In cases of unknown primary, BCF may show iron deficiency suggestive of gastrointestinal malignancy, microscopic hematuria may reveal occult genitourinary malignancy, and occult blood may indicate a colorectal cause.
In cases where the primary is known, FBC, U&E, creatinine, and LFT may indicate severity.
Modern imaging techniques, such as ultrasound, CT, and MRI, as well as older investigations, such as CXR, provide very good information and an exploratory laparotomy is rarely required today.
It may be necessary to obtain tissue for histology. Techniques now employed to help with differential diagnosis include:
- Light microscopy.
- Immunohistochemistry : The peroxidase-labeled antigen is used to identify specific tumor markers (eg, prostate-specific antigen).
- Electron microscope.
- Chromosome studies : These are occasionally helpful (eg, Epstein Barr virus DNA amplification in suspected occult nasopharyngeal carcinoma).
Tumor markers for leptomeningeal metastases have been identified.
In general, there is no realistic hope of curative therapy, although chemotherapy and radiation therapy can have a palliative effect.
Surgery may be palliative, and tumor ‘shrinking’ before chemotherapy may be helpful.

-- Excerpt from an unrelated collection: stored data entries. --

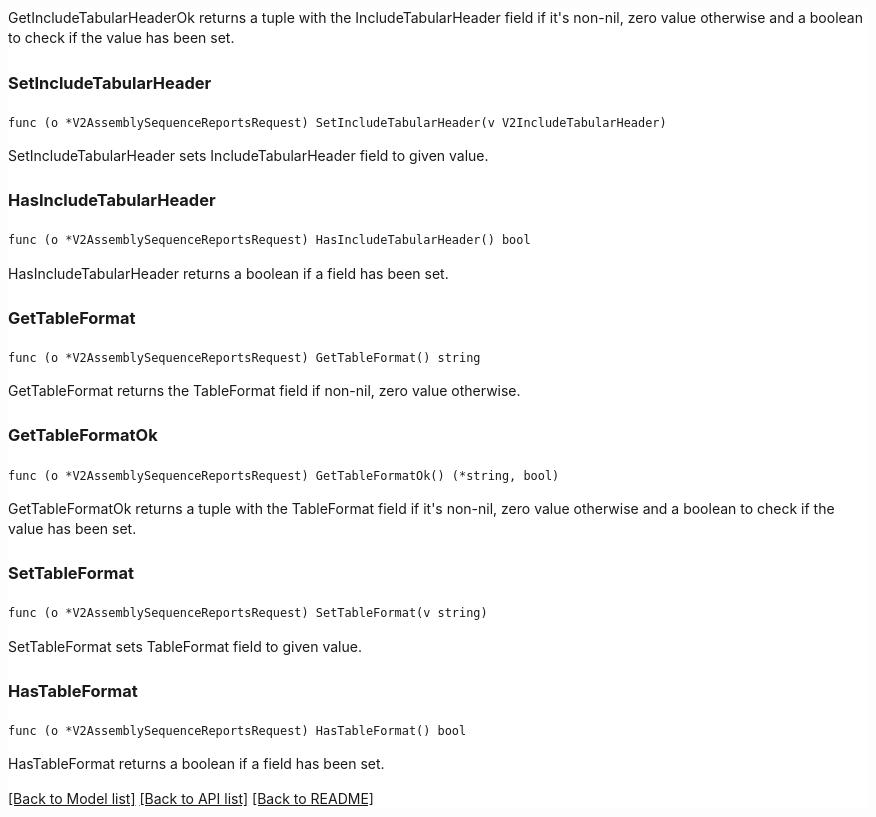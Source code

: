 GetIncludeTabularHeaderOk returns a tuple with the IncludeTabularHeader field if it's non-nil, zero value otherwise
and a boolean to check if the value has been set.

### SetIncludeTabularHeader

`func (o *V2AssemblySequenceReportsRequest) SetIncludeTabularHeader(v V2IncludeTabularHeader)`

SetIncludeTabularHeader sets IncludeTabularHeader field to given value.

### HasIncludeTabularHeader

`func (o *V2AssemblySequenceReportsRequest) HasIncludeTabularHeader() bool`

HasIncludeTabularHeader returns a boolean if a field has been set.

### GetTableFormat

`func (o *V2AssemblySequenceReportsRequest) GetTableFormat() string`

GetTableFormat returns the TableFormat field if non-nil, zero value otherwise.

### GetTableFormatOk

`func (o *V2AssemblySequenceReportsRequest) GetTableFormatOk() (*string, bool)`

GetTableFormatOk returns a tuple with the TableFormat field if it's non-nil, zero value otherwise
and a boolean to check if the value has been set.

### SetTableFormat

`func (o *V2AssemblySequenceReportsRequest) SetTableFormat(v string)`

SetTableFormat sets TableFormat field to given value.

### HasTableFormat

`func (o *V2AssemblySequenceReportsRequest) HasTableFormat() bool`

HasTableFormat returns a boolean if a field has been set.


[[Back to Model list]](../README.md#documentation-for-models) [[Back to API list]](../README.md#documentation-for-api-endpoints) [[Back to README]](../README.md)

Resection of liver metastases secondary to colorectal cancer has had some success in limited diseases. There are some subgroups of patients who do relatively well with treatment.
Treatment
Multimodal treatment (intrathecal chemotherapy, intravenous chemotherapy, whole brain radiation therapy, and radiation therapy to the spinal leptomeninges) has been shown to improve survival rates in patients with leptomeningeal metastases secondary to breast cancer.
Chemotherapy
Lymphatic carcinomatosis can sometimes be stabilized, or at least slowed down, by chemotherapy.

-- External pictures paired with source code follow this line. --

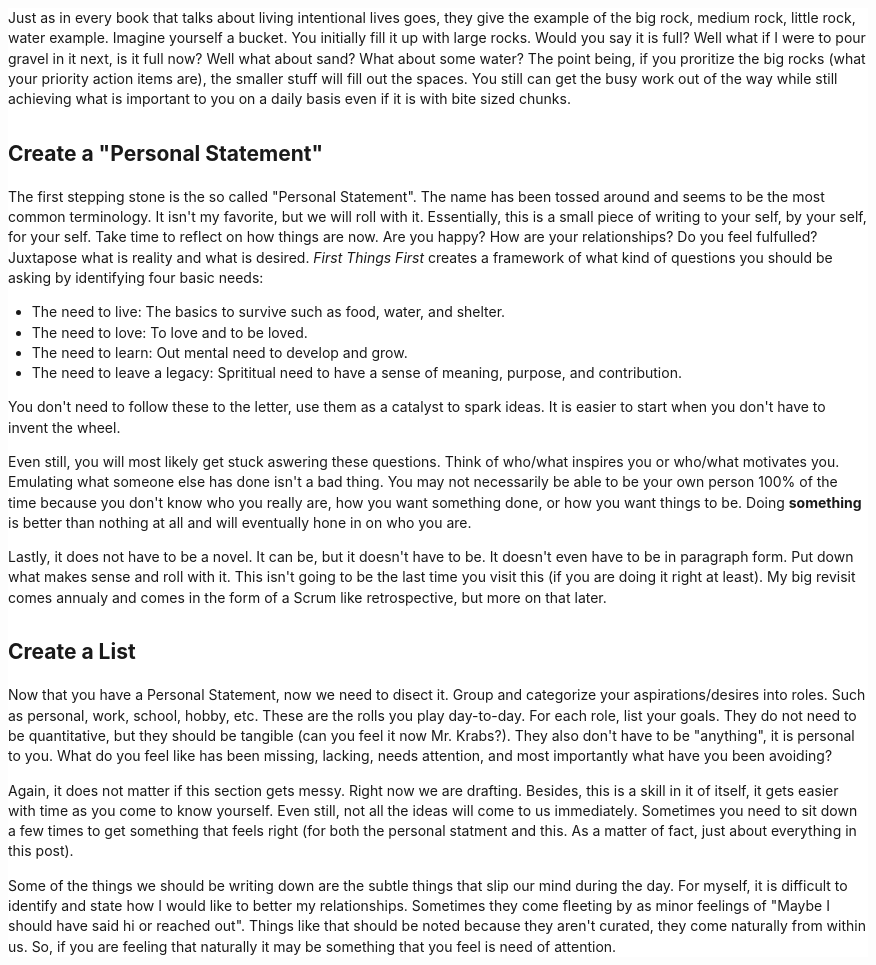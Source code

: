 Just as in every book that talks about living intentional lives goes, they give the example of the big rock, medium rock, little rock, water example. Imagine yourself a bucket. You initially fill it up with large rocks. Would you say it is full? Well what if I were to pour gravel in it next, is it full now? Well what about sand? What about some water? The point being, if you proritize the big rocks (what your priority action items are), the smaller stuff will fill out the spaces. You still can get the busy work out of the way while still achieving what is important to you on a daily basis even if it is with bite sized chunks.

 

## Create a "Personal Statement"
The first stepping stone is the so called "Personal Statement". The name has been tossed around and seems to be the most common terminology. It isn't my favorite, but we will roll with it. Essentially, this is a small piece of writing to your self, by your self, for your self. Take time to reflect on how things are now. Are you happy? How are your relationships? Do you feel fulfulled? Juxtapose what is reality and what is desired. *First Things First* creates a framework of what kind of questions you should be asking by identifying four basic needs:
* The need to live: The basics to survive such as food, water, and shelter.
* The need to love: To love and to be loved.
* The need to learn: Out mental need to develop and grow.
* The need to leave a legacy: Sprititual need to have a sense of meaning, purpose, and contribution.

You don't need to follow these to the letter, use them as a catalyst to spark ideas. It is easier to start when you don't have to invent the wheel. 

Even still, you will most likely get stuck aswering these questions. Think of who/what inspires you or who/what motivates you. Emulating what someone else has done isn't a bad thing. You may not necessarily be able to be your own person 100% of the time because you don't know who you really are, how you want something done, or how you want things to be. Doing **something** is better than nothing at all and will eventually hone in on who you are.

Lastly, it does not have to be a novel. It can be, but it doesn't have to be. It doesn't even have to be in paragraph form. Put down what makes sense and roll with it. This isn't going to be the last time you visit this (if you are doing it right at least). My big revisit comes annualy and comes in the form of a Scrum like retrospective, but more on that later.

 

## Create a List
Now that you have a Personal Statement, now we need to disect it. Group and categorize your aspirations/desires into roles. Such as personal, work, school, hobby, etc. These are the rolls you play day-to-day. For each role, list your goals. They do not need to be quantitative, but they should be tangible (can you feel it now Mr. Krabs?). They also don't have to be "anything", it is personal to you. What do you feel like has been missing, lacking, needs attention, and most importantly what have you been avoiding?

Again, it does not matter if this section gets messy. Right now we are drafting. Besides, this is a skill in it of itself, it gets easier with time as you come to know yourself. Even still, not all the ideas will come to us immediately. Sometimes you need to sit down a few times to get something that feels right (for both the personal statment and this. As a matter of fact, just about everything in this post). 

Some of the things we should be writing down are the subtle things that slip our mind during the day. For myself, it is difficult to identify and state how I would like to better my relationships. Sometimes they come fleeting by as minor feelings of "Maybe I should have said hi or reached out". Things like that should be noted because they aren't curated, they come naturally from within us. So, if you are feeling that naturally it may be something that you feel is need of attention.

This can be systemic or by infusion into the cerebrospinal fluid. Radiation therapy may be required if the tumor tissue is bulky or causes symptoms.
Peritoneal carcinomatosis can occasionally be treated with intraperitoneal and / or intravenous chemotherapy.

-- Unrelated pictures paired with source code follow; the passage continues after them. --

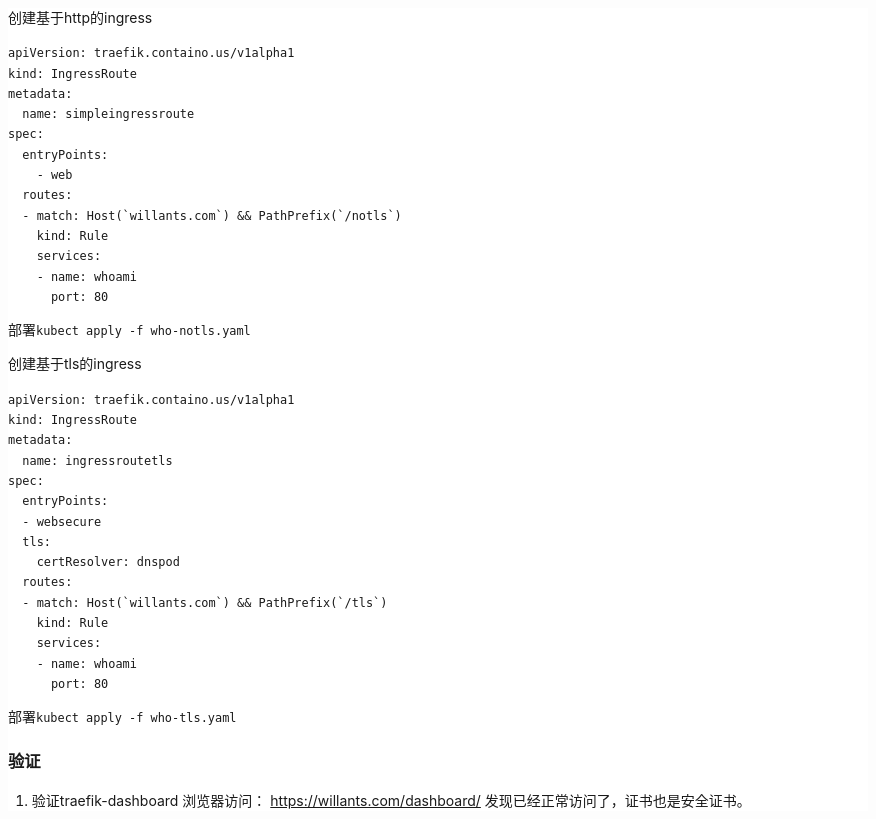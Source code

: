 
创建基于http的ingress

```
apiVersion: traefik.containo.us/v1alpha1
kind: IngressRoute
metadata:
  name: simpleingressroute
spec:
  entryPoints:
    - web
  routes:
  - match: Host(`willants.com`) && PathPrefix(`/notls`)
    kind: Rule
    services:
    - name: whoami
      port: 80

```
部署`kubect apply -f who-notls.yaml`

创建基于tls的ingress
```
apiVersion: traefik.containo.us/v1alpha1
kind: IngressRoute
metadata:
  name: ingressroutetls
spec:
  entryPoints:
  - websecure
  tls:
    certResolver: dnspod
  routes:
  - match: Host(`willants.com`) && PathPrefix(`/tls`)
    kind: Rule
    services:
    - name: whoami
      port: 80
```
部署`kubect apply -f who-tls.yaml`

<h3 id="directory_4">验证</h3>

1. 验证traefik-dashboard
浏览器访问： <https://willants.com/dashboard/> 发现已经正常访问了，证书也是安全证书。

Treatment can be started postoperatively or chemotherapy drugs can even be instilled into the abdominal cavity during surgery.
These approaches have resulted in demonstrable improvements in survival rates.
Embolization
Transcatheter arterial chemoembolization (TACE) has resulted in a successful outcome, particularly in patients with neuroendocrine tumors and colorectal metastases.
A microcatheter is inserted into the hepatic blood supply and a combination of chemotherapeutic agents and embolic agents is injected.
Radioembolization promises to play a growing role in the treatments available to treat metastatic disease.
Radiotherapy
Palliative radiation therapy can often be used to:
- Reduce or eliminate pain from bone metastases.
- Alleviate brain metastases.
- Relieve spinal cord compression or compressive symptoms of visceral metastases (eg, airway or gastrointestinal obstruction).
- Control bleeding, for example hemoptysis or hematuria.
Various ablative techniques have been used to destroy liver metastases, including freezing, microwaves, lasers, and the use of alternating current within the radio frequency range.
Surgery
Although palliative surgery for malignant intestinal obstruction due to carcinomatosis may benefit patients, it comes at the cost of high mortality and morbidity relative to the remaining survival time of the patient.
Current evidence on the efficacy of debulking surgery followed by hyperthermic intraoperative peritoneal chemotherapy for peritoneal carcinomatosis shows some improvement in survival for selected patients with colorectal metastases, but the evidence is limited for other cancers.
Surgical treatment of bone metastases can improve life expectancy and quality of life.
For patients who are incurable, a frank and honest discussion should take place. This may take more than one session and requires bad news skills.
Other considerations may be death at home and dyspnea in palliative care. Pain control in end-of-life care and nausea and vomiting in palliative care may also deserve attention.
Palliative care should not be viewed as a failure. It is a very demanding and very rewarding aspect of medical practice.